Read the damned article, Frank! What they are talking about is the rapid melting of the Greenland Ice Cap, and the significant slowing or even stopping of the Thermohaline circulation. This, as a result of global warming.
BBC - Science & Nature - Horizon - Big Chill
BOB THOMAS (NASA, Wallops Island): It comprises enough water to raise sea level by about six or seven metres if it all were to melt.
NARRATOR: They mapped the ice with a combination of global positioning satellites and lasers. The satellite measures the height of the plane and the laser measures the distance from the plane to the ice.

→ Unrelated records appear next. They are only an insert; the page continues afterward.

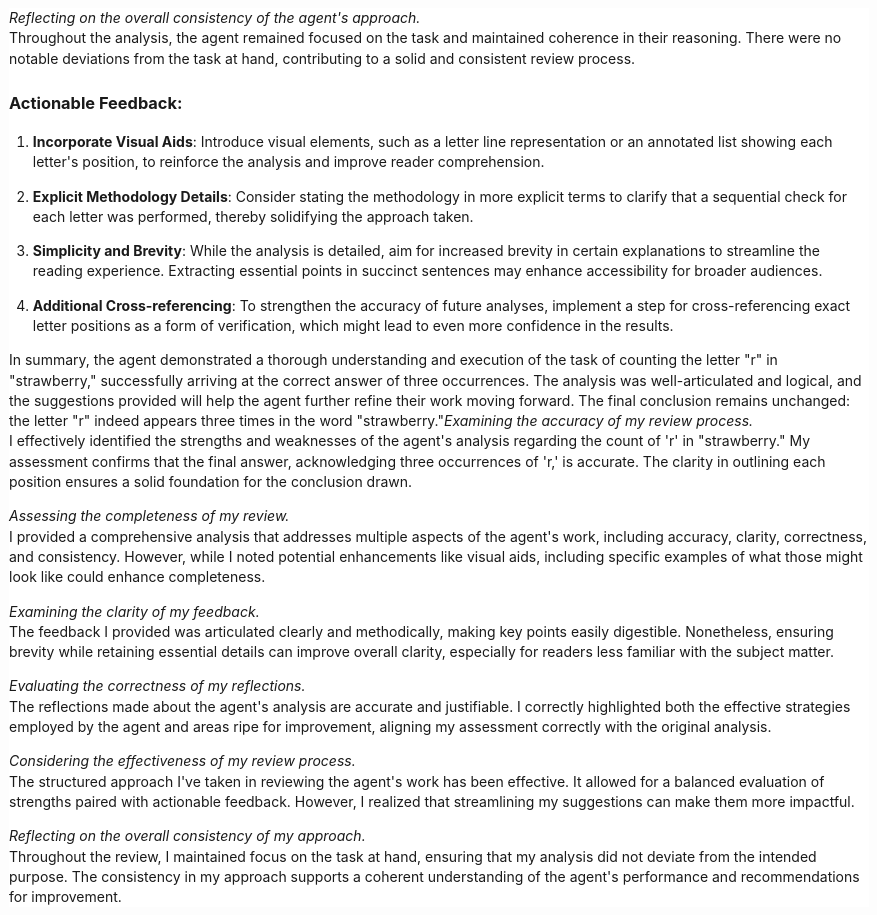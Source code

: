 *Reflecting on the overall consistency of the agent's approach.*  
Throughout the analysis, the agent remained focused on the task and maintained coherence in their reasoning. There were no notable deviations from the task at hand, contributing to a solid and consistent review process.

### Actionable Feedback:

1. **Incorporate Visual Aids**: Introduce visual elements, such as a letter line representation or an annotated list showing each letter's position, to reinforce the analysis and improve reader comprehension.

2. **Explicit Methodology Details**: Consider stating the methodology in more explicit terms to clarify that a sequential check for each letter was performed, thereby solidifying the approach taken.

3. **Simplicity and Brevity**: While the analysis is detailed, aim for increased brevity in certain explanations to streamline the reading experience. Extracting essential points in succinct sentences may enhance accessibility for broader audiences.

4. **Additional Cross-referencing**: To strengthen the accuracy of future analyses, implement a step for cross-referencing exact letter positions as a form of verification, which might lead to even more confidence in the results.

In summary, the agent demonstrated a thorough understanding and execution of the task of counting the letter "r" in "strawberry," successfully arriving at the correct answer of three occurrences. The analysis was well-articulated and logical, and the suggestions provided will help the agent further refine their work moving forward. The final conclusion remains unchanged: the letter "r" indeed appears three times in the word "strawberry."*Examining the accuracy of my review process.*  
I effectively identified the strengths and weaknesses of the agent's analysis regarding the count of 'r' in "strawberry." My assessment confirms that the final answer, acknowledging three occurrences of 'r,' is accurate. The clarity in outlining each position ensures a solid foundation for the conclusion drawn.

*Assessing the completeness of my review.*  
I provided a comprehensive analysis that addresses multiple aspects of the agent's work, including accuracy, clarity, correctness, and consistency. However, while I noted potential enhancements like visual aids, including specific examples of what those might look like could enhance completeness.

*Examining the clarity of my feedback.*  
The feedback I provided was articulated clearly and methodically, making key points easily digestible. Nonetheless, ensuring brevity while retaining essential details can improve overall clarity, especially for readers less familiar with the subject matter.

*Evaluating the correctness of my reflections.*  
The reflections made about the agent's analysis are accurate and justifiable. I correctly highlighted both the effective strategies employed by the agent and areas ripe for improvement, aligning my assessment correctly with the original analysis.

*Considering the effectiveness of my review process.*  
The structured approach I've taken in reviewing the agent's work has been effective. It allowed for a balanced evaluation of strengths paired with actionable feedback. However, I realized that streamlining my suggestions can make them more impactful.

*Reflecting on the overall consistency of my approach.*  
Throughout the review, I maintained focus on the task at hand, ensuring that my analysis did not deviate from the intended purpose. The consistency in my approach supports a coherent understanding of the agent's performance and recommendations for improvement.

BILL KRABILL: There are five thousand individual beams per second that are being projected in to that scan there and then down in a pattern on the surface, measures the surface at ten centimetre accuracy.
NARRATOR: At five year intervals they have flown the same route across the island, each time they have measured the height of the ice. By comparing the two measurements they can see if the ice is growing or shrinking.
BILL KRABILL : Theres definitely changes taking place here, all over the margin of the Greenland ice sheet it is thinning. Its equivalent to fifty cubic kilometres of ice and snow that are disappearing off the Greenland ice sheet each year.
NARRATOR: This fifty gigotonnes of water melting from Greenland was the first evidence that global warming might be effecting the ice sheet here. But one change really shocked them. They started to measure one of the islands biggest glaciers.
BOB THOMAS: Less than ten years ago, five years ago, it was moving at about six, seven kilometres per year. And that was more or less in balance with the snowfall. Now in the five years since then the speed is almost doubled.
NARRATOR: Its now advancing at twelve kilometres a year. The increase seems to be linked to global warming. Its the fastest moving glacier on the planet. It dumps enough fresh water in to the sea each day to supply London for several months. Global warming seems to be reshaping the whole landscape of one of the biggest ice sheets on earth.
BOB THOMAS: Well I myself am convinced that global warming has affected the dynamics of the Greenland ice sheet and um that is possibly because increased melt water is creeping to the bed through crevasses and boullans and lubricating the bed and making it far more easy for the er, for the ice to flow.